-- Work item --
Output a verbatim copy of the data, cut off after the line that contains "Returning to the".

+++ Data for this exercise

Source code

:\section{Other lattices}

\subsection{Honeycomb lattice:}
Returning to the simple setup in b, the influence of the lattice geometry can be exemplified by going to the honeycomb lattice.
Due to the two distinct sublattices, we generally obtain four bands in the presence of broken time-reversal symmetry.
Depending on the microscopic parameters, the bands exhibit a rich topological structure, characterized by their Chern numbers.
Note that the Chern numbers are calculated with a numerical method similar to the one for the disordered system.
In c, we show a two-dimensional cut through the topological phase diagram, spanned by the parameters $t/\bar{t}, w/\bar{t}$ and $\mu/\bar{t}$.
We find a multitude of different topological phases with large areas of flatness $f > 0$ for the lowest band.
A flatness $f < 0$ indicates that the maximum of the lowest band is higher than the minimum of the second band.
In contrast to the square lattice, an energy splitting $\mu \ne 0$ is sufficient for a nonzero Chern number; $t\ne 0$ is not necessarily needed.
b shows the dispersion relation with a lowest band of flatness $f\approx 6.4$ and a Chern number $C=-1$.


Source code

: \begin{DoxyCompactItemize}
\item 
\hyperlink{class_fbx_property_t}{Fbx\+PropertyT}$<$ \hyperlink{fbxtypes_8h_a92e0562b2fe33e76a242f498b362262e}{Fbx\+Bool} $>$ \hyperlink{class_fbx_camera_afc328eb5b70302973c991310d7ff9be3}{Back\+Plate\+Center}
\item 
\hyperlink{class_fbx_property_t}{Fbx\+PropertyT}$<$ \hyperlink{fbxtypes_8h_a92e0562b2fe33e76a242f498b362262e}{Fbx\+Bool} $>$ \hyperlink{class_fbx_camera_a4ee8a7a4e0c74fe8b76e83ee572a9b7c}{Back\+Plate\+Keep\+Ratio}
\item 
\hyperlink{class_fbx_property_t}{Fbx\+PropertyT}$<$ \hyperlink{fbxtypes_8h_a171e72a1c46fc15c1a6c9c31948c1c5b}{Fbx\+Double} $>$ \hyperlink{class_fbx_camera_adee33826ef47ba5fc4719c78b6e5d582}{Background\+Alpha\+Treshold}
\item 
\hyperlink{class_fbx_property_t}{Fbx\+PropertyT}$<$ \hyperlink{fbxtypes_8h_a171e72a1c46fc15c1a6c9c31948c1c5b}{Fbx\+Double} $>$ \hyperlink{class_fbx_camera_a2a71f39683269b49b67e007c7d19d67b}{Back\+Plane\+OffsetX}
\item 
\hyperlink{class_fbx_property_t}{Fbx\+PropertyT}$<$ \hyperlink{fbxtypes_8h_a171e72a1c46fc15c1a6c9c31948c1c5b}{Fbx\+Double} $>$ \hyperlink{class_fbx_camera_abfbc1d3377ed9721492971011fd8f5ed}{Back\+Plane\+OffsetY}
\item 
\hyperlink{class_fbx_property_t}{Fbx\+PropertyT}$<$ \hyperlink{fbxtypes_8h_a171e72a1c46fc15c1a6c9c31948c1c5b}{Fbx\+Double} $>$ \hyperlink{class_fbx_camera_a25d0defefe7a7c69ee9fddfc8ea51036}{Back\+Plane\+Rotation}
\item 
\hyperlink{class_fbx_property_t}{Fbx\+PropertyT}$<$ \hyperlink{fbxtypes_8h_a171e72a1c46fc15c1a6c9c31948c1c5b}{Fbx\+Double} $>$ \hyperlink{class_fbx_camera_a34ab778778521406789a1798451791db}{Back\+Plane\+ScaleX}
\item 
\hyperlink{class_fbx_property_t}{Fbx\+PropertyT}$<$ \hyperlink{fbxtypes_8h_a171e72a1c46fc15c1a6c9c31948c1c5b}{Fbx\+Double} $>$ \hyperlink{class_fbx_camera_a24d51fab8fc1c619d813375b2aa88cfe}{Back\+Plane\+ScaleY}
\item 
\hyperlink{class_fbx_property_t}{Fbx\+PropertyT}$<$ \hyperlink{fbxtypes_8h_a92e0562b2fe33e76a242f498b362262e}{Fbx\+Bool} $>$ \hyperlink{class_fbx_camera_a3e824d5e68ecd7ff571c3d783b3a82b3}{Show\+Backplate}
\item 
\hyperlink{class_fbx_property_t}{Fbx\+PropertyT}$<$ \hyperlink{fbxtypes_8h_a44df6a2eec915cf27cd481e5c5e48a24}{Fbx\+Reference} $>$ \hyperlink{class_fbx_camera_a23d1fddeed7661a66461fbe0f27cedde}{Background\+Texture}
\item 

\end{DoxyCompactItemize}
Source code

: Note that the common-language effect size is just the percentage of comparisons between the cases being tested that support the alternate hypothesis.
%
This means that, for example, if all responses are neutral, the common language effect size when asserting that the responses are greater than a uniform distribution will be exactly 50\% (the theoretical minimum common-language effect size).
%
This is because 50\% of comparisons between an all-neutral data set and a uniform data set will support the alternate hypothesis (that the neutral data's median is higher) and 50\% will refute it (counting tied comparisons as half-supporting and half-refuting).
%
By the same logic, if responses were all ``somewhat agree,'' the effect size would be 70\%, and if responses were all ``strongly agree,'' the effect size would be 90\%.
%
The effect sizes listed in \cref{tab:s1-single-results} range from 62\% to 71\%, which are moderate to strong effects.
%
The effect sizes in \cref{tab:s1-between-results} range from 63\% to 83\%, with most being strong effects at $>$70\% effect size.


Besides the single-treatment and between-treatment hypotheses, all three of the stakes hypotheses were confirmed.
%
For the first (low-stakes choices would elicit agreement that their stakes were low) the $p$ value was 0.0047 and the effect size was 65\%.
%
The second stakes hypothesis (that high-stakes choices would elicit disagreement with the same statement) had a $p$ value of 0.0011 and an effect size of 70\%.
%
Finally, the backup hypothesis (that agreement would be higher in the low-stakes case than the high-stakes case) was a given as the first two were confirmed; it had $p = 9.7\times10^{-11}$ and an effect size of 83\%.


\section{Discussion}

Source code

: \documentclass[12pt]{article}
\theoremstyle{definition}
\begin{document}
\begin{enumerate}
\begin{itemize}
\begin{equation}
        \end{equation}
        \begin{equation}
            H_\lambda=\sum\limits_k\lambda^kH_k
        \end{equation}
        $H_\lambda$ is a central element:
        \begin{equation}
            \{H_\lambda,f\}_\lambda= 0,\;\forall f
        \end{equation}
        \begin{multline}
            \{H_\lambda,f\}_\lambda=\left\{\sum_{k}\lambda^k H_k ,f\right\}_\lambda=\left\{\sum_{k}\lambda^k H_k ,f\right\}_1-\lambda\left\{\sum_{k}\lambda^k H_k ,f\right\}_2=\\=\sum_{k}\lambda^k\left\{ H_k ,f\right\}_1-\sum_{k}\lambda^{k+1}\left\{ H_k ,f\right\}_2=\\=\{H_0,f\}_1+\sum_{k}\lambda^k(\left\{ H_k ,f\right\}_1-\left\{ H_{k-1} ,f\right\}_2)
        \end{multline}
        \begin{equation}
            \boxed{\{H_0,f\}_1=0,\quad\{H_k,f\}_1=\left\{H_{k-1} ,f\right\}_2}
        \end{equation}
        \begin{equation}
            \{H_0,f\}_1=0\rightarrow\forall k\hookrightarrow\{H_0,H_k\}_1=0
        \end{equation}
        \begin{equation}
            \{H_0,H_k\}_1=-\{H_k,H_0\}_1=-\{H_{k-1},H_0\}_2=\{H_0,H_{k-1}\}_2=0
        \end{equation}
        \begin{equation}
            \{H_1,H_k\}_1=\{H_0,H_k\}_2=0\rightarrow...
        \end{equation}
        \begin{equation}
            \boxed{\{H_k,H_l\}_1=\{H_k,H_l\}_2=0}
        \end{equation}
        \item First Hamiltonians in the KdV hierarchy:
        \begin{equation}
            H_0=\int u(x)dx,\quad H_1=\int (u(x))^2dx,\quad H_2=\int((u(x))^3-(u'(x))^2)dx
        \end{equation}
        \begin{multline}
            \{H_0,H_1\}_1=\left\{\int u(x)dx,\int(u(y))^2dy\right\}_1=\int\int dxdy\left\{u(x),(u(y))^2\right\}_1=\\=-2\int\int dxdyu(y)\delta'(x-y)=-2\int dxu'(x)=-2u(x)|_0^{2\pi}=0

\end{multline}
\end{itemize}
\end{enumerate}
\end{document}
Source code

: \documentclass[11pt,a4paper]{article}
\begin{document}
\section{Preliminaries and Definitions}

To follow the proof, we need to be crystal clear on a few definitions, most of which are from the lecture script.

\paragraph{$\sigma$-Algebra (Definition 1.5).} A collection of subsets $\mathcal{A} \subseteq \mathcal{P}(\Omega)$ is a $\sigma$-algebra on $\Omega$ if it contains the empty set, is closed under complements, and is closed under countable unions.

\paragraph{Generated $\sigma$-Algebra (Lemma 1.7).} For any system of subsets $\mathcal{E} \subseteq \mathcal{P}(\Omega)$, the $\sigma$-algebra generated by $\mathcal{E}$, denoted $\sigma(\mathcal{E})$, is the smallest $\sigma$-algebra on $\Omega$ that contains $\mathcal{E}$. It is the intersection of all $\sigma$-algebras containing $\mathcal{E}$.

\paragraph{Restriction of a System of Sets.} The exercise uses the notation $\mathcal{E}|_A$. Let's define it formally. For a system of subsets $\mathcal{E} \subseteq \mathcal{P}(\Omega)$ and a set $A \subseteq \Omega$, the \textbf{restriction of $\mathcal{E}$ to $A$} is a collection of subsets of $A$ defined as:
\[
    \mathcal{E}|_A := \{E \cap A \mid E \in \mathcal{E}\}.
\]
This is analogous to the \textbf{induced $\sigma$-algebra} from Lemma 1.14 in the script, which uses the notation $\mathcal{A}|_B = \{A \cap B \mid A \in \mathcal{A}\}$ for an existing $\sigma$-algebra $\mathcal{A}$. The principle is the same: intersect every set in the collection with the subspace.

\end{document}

++++++

-- Answer for the task --
Source code

:\section{Other lattices}

\subsection{Honeycomb lattice:}
Returning to the simple setup in b, the influence of the lattice geometry can be exemplified by going to the honeycomb lattice.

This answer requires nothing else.